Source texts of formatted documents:

Segment Open

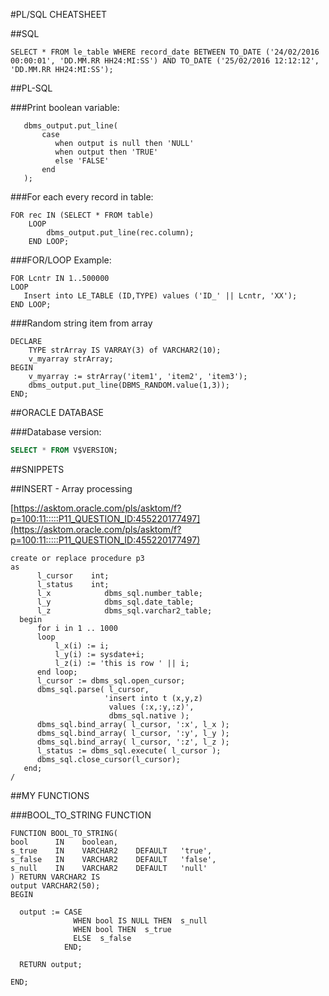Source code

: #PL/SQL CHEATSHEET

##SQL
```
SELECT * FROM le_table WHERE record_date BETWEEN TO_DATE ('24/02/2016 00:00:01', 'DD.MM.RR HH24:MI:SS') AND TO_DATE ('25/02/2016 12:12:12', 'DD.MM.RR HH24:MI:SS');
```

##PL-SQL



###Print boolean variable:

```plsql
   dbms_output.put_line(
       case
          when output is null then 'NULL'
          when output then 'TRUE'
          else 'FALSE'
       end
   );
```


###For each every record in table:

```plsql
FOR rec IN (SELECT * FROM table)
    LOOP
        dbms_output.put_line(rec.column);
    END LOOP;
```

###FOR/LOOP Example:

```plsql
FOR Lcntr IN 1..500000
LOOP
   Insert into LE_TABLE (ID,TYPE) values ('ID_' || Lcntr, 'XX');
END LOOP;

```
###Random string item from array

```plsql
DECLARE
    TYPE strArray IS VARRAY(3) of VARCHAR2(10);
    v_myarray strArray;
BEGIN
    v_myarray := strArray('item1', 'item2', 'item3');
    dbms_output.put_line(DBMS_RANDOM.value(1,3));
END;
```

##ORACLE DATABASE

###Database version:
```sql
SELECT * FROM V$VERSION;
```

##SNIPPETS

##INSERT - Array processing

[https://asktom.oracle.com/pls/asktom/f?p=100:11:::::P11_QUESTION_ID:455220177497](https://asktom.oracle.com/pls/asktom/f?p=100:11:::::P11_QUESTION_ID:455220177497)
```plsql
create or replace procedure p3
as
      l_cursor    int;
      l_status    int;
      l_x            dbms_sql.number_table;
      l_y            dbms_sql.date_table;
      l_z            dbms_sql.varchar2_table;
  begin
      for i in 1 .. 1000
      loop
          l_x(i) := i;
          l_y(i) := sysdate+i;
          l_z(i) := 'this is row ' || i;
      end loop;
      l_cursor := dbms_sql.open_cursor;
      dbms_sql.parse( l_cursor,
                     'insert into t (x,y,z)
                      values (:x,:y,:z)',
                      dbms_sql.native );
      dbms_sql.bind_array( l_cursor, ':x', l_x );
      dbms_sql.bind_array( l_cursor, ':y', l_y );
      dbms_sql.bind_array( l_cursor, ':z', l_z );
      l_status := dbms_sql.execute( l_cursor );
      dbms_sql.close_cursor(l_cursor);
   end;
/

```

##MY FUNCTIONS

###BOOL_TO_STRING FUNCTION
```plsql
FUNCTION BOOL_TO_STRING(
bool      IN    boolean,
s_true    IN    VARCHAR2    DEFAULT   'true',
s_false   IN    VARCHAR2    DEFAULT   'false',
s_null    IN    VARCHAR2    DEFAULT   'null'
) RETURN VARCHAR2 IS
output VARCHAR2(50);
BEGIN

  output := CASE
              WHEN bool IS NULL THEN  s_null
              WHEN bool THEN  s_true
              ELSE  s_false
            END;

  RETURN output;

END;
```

Segment Closed

TASK GOAL:
Collect the complete line wherever the string "SELECT" appears in the records.

OUTPUT BELOW:
SELECT * FROM le_table WHERE record_date BETWEEN TO_DATE ('24/02/2016 00:00:01', 'DD.MM.RR HH24:MI:SS') AND TO_DATE ('25/02/2016 12:12:12', 'DD.MM.RR HH24:MI:SS');
FOR rec IN (SELECT * FROM table)
SELECT * FROM V$VERSION;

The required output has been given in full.